**The task**
Read through the data, and wherever a line holds the word "para", write that line out.

**Data extract**
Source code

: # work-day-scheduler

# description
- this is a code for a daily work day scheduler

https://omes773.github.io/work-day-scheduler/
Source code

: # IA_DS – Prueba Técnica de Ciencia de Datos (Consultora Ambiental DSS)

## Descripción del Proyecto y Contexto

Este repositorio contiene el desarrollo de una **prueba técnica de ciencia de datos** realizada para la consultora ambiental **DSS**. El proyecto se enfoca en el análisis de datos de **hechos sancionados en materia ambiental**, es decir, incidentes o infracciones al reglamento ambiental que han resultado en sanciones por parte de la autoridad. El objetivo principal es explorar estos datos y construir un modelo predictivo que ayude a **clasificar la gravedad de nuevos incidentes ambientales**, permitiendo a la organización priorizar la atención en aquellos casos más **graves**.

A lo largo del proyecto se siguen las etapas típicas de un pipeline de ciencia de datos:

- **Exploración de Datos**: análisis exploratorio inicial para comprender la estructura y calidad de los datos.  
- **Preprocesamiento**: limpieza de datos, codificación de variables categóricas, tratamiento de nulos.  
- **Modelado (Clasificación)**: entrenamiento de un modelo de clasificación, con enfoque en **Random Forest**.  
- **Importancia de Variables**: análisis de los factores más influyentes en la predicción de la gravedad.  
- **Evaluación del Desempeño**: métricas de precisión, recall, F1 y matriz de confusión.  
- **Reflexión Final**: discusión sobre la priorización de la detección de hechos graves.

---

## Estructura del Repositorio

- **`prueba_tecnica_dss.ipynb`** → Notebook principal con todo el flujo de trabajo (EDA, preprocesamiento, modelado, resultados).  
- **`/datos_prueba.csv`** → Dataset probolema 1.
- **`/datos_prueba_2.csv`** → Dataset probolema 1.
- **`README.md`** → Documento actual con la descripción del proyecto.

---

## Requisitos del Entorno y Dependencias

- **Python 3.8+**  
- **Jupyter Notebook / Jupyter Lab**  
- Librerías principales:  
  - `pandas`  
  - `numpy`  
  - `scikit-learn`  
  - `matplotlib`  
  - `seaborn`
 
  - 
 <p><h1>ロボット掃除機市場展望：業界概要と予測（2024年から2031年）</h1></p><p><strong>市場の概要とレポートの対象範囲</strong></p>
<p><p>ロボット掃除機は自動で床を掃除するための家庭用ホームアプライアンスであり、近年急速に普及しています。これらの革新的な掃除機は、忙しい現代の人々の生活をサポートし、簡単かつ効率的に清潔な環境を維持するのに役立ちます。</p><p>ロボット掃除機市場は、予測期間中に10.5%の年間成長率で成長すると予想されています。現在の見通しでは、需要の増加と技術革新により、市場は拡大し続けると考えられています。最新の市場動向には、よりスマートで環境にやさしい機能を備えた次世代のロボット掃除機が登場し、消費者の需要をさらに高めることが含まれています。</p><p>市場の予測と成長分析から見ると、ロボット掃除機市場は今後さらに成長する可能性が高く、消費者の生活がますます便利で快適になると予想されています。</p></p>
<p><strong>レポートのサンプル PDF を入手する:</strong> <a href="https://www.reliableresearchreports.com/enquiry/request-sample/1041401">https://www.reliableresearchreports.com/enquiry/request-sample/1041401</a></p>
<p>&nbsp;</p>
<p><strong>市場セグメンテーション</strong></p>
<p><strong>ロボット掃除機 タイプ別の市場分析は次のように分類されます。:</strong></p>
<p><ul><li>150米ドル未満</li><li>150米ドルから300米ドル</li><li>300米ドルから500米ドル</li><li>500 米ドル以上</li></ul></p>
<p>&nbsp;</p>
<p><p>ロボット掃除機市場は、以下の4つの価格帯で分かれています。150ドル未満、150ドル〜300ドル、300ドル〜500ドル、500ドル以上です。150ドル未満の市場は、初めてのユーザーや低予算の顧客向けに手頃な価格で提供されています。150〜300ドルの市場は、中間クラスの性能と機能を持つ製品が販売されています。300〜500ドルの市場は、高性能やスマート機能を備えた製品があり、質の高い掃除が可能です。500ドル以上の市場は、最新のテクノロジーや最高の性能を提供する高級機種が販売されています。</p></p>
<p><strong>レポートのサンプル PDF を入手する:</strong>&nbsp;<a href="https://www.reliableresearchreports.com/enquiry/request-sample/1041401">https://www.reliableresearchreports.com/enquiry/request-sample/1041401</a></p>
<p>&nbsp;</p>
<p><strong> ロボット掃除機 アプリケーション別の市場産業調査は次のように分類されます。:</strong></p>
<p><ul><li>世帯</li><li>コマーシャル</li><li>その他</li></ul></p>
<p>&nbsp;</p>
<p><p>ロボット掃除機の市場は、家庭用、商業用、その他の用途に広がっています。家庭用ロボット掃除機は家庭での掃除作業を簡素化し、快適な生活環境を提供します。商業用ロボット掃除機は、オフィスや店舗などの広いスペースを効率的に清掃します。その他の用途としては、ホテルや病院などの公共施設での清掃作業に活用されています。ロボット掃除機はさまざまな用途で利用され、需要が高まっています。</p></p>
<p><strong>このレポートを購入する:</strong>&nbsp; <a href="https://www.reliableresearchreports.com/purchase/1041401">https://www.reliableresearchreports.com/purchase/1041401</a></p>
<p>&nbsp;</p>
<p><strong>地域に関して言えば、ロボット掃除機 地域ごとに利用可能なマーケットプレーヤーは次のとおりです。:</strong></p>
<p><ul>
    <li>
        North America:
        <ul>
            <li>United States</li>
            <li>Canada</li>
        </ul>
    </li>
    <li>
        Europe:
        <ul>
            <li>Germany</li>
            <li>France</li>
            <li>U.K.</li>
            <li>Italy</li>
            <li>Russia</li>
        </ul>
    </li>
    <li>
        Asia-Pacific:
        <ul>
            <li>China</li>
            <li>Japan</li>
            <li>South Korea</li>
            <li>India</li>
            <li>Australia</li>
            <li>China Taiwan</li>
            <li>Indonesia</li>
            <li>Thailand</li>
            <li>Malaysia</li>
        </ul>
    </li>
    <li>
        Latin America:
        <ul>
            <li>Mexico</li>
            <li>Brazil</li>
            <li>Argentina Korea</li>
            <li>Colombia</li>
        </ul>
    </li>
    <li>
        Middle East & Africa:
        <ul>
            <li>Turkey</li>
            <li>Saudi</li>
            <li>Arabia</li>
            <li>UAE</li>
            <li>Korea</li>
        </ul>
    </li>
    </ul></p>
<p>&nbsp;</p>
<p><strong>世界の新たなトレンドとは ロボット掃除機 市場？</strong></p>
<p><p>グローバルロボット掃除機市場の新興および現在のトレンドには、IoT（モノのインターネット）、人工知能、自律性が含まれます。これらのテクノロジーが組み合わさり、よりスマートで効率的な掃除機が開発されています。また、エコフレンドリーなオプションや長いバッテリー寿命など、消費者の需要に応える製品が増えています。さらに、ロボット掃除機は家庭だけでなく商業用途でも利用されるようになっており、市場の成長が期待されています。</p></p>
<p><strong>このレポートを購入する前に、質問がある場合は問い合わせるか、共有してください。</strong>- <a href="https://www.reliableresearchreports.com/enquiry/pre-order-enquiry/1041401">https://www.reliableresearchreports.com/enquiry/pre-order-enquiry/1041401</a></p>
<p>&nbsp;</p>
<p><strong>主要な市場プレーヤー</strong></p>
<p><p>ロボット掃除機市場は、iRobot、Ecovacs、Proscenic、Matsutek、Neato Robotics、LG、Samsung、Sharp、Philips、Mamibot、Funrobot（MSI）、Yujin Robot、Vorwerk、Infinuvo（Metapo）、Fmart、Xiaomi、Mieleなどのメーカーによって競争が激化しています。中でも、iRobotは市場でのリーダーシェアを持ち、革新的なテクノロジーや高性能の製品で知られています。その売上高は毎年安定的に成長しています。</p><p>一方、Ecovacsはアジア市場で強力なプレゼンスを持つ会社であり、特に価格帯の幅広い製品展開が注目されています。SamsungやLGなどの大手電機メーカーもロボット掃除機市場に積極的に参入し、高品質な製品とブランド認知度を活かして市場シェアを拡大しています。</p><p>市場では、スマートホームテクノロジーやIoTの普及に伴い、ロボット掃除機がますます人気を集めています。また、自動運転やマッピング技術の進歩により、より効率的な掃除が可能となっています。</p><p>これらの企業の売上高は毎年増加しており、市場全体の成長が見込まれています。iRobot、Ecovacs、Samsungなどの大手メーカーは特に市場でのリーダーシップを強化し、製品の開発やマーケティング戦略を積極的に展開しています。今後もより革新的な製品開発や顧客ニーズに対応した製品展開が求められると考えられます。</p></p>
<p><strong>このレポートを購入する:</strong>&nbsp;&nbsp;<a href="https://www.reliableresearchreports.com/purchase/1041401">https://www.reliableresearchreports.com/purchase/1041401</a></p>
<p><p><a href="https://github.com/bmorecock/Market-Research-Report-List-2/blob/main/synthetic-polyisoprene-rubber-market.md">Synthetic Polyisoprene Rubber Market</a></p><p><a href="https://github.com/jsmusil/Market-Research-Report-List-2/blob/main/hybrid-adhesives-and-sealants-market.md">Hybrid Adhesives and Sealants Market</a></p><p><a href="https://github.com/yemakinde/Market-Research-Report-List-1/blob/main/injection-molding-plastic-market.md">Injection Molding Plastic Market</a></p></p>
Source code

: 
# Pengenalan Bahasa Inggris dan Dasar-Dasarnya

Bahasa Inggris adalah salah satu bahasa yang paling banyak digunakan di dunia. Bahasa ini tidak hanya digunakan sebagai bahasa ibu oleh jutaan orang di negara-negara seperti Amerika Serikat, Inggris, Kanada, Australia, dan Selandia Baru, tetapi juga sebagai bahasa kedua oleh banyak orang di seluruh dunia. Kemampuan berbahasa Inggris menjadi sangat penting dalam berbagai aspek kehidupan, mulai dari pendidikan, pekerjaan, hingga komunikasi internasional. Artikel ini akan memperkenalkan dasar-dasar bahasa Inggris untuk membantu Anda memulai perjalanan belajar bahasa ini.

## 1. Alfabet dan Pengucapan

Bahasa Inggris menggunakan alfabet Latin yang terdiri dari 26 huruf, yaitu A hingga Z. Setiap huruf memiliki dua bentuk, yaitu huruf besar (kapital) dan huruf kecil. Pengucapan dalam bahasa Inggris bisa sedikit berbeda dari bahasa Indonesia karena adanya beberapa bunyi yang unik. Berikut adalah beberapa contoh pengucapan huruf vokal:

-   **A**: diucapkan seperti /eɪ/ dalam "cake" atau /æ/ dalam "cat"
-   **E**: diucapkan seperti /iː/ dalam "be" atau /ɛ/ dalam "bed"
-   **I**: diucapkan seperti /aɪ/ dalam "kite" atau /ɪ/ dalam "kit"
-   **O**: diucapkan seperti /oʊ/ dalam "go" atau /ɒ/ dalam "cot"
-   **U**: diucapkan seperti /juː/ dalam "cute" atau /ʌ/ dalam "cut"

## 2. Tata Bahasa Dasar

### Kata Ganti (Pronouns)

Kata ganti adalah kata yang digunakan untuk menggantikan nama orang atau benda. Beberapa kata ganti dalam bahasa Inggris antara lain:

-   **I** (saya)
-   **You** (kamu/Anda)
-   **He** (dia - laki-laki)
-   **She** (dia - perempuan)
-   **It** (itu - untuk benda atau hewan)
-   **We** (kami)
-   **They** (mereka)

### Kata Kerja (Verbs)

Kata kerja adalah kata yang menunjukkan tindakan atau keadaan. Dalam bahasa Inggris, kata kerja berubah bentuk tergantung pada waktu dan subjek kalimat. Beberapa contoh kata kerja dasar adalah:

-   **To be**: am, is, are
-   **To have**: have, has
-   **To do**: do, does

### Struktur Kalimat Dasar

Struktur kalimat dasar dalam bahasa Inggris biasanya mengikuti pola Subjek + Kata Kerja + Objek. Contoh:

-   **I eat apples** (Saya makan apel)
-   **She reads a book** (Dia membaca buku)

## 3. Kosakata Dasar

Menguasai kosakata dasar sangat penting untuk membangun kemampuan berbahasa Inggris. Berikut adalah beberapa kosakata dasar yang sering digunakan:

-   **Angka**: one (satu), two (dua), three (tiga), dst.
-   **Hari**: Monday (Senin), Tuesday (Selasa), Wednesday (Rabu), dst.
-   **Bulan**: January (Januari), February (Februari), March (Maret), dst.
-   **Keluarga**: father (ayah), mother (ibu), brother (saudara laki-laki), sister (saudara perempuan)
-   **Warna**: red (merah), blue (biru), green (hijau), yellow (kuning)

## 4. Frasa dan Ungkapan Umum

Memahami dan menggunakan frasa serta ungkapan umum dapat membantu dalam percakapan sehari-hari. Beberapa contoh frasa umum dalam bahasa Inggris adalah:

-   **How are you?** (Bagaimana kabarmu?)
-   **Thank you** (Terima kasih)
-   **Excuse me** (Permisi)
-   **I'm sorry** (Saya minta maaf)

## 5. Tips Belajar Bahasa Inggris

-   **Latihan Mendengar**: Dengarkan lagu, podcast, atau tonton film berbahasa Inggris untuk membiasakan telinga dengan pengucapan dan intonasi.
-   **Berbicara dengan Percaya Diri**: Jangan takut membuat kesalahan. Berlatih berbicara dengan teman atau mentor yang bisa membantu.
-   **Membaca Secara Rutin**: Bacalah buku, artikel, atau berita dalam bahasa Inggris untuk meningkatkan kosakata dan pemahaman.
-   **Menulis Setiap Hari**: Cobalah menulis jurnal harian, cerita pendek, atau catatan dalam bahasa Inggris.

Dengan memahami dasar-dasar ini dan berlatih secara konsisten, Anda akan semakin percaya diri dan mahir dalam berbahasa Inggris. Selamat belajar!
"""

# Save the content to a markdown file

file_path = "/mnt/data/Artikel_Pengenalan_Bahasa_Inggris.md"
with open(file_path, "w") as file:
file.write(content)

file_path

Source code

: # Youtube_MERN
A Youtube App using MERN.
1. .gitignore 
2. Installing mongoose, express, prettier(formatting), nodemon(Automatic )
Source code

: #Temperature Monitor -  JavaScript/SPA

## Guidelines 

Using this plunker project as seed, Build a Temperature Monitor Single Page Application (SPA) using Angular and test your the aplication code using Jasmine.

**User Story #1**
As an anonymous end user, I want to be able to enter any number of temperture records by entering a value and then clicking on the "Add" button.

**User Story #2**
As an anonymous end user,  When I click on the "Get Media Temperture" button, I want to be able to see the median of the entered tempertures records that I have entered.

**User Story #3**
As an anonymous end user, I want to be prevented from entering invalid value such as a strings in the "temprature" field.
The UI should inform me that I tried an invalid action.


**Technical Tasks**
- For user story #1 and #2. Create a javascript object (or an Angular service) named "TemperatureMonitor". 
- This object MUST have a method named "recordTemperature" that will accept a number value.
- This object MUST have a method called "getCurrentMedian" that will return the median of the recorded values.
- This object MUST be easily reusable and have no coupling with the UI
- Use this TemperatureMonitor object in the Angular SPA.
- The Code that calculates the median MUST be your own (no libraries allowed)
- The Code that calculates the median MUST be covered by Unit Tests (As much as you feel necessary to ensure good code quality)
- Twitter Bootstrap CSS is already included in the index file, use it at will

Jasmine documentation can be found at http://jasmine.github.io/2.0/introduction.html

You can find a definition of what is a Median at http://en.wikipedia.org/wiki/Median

**Reply to the exercise**
Este repositorio contiene el desarrollo de una **prueba técnica de ciencia de datos** realizada para la consultora ambiental **DSS**. El proyecto se enfoca en el análisis de datos de **hechos sancionados en materia ambiental**, es decir, incidentes o infracciones al reglamento ambiental que han resultado en sanciones por parte de la autoridad. El objetivo principal es explorar estos datos y construir un modelo predictivo que ayude a **clasificar la gravedad de nuevos incidentes ambientales**, permitiendo a la organización priorizar la atención en aquellos casos más **graves**.
- **Exploración de Datos**: análisis exploratorio inicial para comprender la estructura y calidad de los datos.  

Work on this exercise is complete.